Ovulation is the release of a mature egg from the ovary — a brief but pivotal event in the menstrual cycle that defines the most fertile time for conception. Understanding when ovulation occurs lets you either plan for conception (timing intercourse during the fertile window) or avoid pregnancy through fertility awareness methods. Either way, knowing your cycle is one of the most useful pieces of self-knowledge for reproductive health.
The standard model: ovulation occurs approximately 14 days before the next menstrual period starts. For a textbook 28-day cycle, this is day 14 (counting from the first day of the last period). For longer or shorter cycles, the timing shifts — a 32-day cycle ovulates around day 18; a 24-day cycle ovulates around day 10. The "14 days before the next period" rule is the most reliable approximation. The post-ovulation luteal phase is relatively constant at 12–16 days; the pre-ovulation follicular phase is what varies between individuals.

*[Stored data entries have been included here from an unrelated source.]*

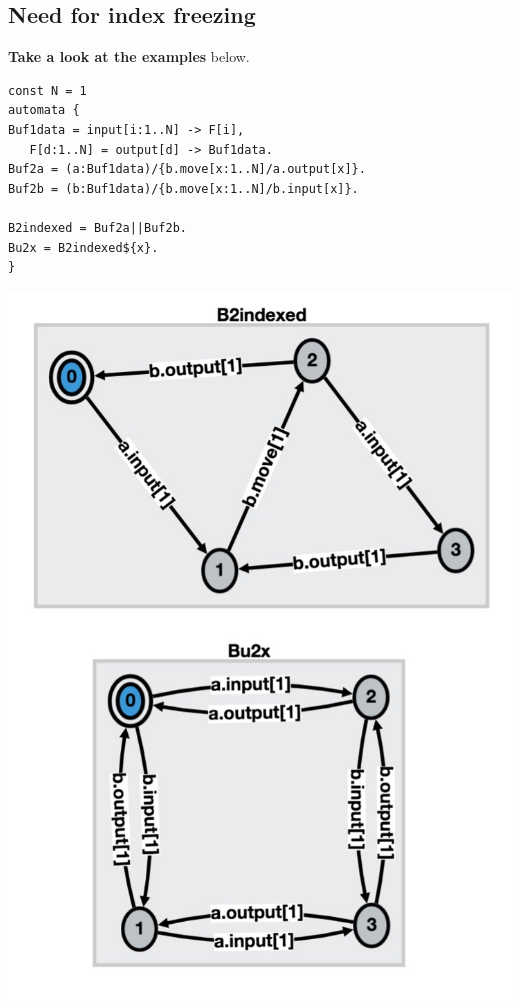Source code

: \documentclass[]{article}
\begin{document}
\subsection{Need for index freezing }
{\color{red}

\begin{minipage}{0.55\textwidth}
{\bf Take a look at the examples} below.

\begin{verbatim}
const N = 1
automata {
Buf1data = input[i:1..N] -> F[i],
   F[d:1..N] = output[d] -> Buf1data.
Buf2a = (a:Buf1data)/{b.move[x:1..N]/a.output[x]}.
Buf2b = (b:Buf1data)/{b.move[x:1..N]/b.input[x]}.

B2indexed = Buf2a||Buf2b.
Bu2x = B2indexed${x}.
}
   \end{verbatim}
\end{minipage}\begin{minipage}{0.35\textwidth}
\begin{center}\includegraphics[scale=0.17]{hideB.jpg}\end{center}
\end{minipage}

}
\end{document}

This calculator estimates your most likely ovulation date and the "fertile window" — the 6-day span during which intercourse can lead to conception (5 days before ovulation plus the day of ovulation itself, accounting for sperm survival time of up to 5 days in the female reproductive tract). For more precise timing, ovulation predictor kits (OPKs) detect the LH surge that precedes ovulation by 24–36 hours, and basal body temperature (BBT) tracking shows a small temperature shift just after ovulation. These methods supplement (don't replace) calendar-based estimates.
Inputs
Results
Ovulation Date
March 15, 2026
Fertile Window
March 10, 2026 - March 16, 2026
Next Period
March 29, 2026
Cycle Day
Day 12
Projected Cycles
| Cycle | Period Start | Fertile Window | Ovulation |
|---|---|---|---|
| 1 | March 1, 2026 | March 10, 2026 | March 15, 2026 |
| 2 | March 29, 2026 | April 7, 2026 | April 12, 2026 |
| 3 | April 26, 2026 | May 5, 2026 | May 10, 2026 |
| 4 | May 24, 2026 | June 2, 2026 | June 7, 2026 |
| 5 | June 21, 2026 | June 30, 2026 | July 5, 2026 |
| 6 | July 19, 2026 | July 28, 2026 | August 2, 2026 |
Formula
How to use this calculator
- Enter the first day of your last menstrual period (LMP). Day 1 is the first day of bleeding.
- Enter your average cycle length in days. To find your average, track the time from the first day of one period to the first day of the next over several months. Common ranges: 24–35 days. Use the average of recent cycles.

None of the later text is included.